Comment: Indigo's Star is a follow up to Saffy's Angel, but I don't
see any critical reason to read the one before the other. Saffy' Angel introduced what Publisher's Weekly describe as this 'spirited
English family' headed up by scatterbrained Eve - who paints pictures of
anything that will pay and Bill, her increasingly absentee husband - a 'real' artist
who lives in his studio in London.
The four Casson children are all named after colors on the paint chart, 19-year old Caddy (Cadmium), Saffy (Saffron), Indigo (the only boy, 12 years old) and 8-year-old Rose. As the titles suggest, the first book focused on Saffy but this time Indigo and Rose take center stage. Indigo is being bullied at school and Rose is determined to help him; she's also determined to persuade her father to come home.

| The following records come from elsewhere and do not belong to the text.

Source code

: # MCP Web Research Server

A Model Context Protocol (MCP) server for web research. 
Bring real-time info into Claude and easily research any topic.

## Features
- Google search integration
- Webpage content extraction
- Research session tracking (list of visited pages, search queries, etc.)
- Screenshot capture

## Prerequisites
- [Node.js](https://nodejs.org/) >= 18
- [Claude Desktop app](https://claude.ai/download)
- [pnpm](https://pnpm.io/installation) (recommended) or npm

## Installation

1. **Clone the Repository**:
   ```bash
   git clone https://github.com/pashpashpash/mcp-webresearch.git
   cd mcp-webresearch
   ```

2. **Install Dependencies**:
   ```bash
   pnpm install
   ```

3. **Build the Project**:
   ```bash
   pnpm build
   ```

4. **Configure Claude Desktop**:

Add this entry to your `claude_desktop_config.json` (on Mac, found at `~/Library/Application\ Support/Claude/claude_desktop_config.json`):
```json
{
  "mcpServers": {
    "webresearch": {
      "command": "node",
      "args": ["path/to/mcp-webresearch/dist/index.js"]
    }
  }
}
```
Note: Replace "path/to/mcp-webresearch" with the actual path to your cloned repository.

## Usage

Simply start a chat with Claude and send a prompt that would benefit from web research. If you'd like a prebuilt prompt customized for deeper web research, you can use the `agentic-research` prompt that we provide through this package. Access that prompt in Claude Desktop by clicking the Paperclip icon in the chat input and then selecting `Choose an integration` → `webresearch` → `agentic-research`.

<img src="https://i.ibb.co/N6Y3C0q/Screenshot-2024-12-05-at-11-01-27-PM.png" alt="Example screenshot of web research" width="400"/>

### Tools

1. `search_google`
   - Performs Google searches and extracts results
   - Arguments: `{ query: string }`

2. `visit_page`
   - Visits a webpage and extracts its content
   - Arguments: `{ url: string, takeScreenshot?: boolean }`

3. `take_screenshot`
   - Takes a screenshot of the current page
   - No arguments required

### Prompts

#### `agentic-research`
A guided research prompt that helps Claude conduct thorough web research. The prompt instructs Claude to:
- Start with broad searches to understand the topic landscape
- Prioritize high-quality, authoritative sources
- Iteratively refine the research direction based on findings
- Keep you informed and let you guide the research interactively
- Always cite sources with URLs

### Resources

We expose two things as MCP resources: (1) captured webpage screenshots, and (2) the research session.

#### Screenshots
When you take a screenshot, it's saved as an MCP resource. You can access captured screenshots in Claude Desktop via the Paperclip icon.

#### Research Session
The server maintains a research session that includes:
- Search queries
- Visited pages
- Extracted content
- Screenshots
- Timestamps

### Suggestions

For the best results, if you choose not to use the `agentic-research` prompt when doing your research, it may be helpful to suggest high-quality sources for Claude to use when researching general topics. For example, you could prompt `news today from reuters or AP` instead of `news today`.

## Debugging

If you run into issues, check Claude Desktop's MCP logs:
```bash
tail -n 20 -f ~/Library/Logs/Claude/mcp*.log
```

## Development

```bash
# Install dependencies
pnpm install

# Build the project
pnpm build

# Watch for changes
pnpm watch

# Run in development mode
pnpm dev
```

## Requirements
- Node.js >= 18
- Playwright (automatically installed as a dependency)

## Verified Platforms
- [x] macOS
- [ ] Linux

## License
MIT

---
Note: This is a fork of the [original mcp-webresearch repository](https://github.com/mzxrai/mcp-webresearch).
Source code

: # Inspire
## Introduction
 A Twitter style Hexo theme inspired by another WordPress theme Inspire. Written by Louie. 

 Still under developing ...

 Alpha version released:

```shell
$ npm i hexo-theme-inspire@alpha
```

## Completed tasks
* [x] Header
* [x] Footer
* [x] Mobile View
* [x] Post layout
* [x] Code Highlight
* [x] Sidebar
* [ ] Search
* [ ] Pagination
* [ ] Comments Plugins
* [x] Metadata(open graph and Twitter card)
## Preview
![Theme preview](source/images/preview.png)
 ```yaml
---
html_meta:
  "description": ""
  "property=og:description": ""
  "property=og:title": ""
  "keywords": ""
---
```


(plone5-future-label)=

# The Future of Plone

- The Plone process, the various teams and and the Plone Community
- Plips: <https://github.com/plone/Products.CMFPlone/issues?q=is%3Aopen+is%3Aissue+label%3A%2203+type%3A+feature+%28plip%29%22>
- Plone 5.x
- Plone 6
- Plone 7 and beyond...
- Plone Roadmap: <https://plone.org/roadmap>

As School Library Journal says, 'while the story may be somewhat short on plot and a bit facile in its treatment of the issue of bullying, McKay's sly humor, deft characterization, and brisk pacing more than compensate. Readers will love revisiting the chaotic but loving Casson household.'
Booklist comments that 'some references, particularly those that foreshadow the Casson parents' marital strains, may fly over the heads of young readers. But the author unerringly dissects the politics of bullying and a family's complicated layers of love and anger in an often laugh-out-loud narrative that's as chaotic and lovable as the Casson household itself.'
This review is from the February 3, 2006 issue of BookBrowse Recommends. Click here to go to this issue.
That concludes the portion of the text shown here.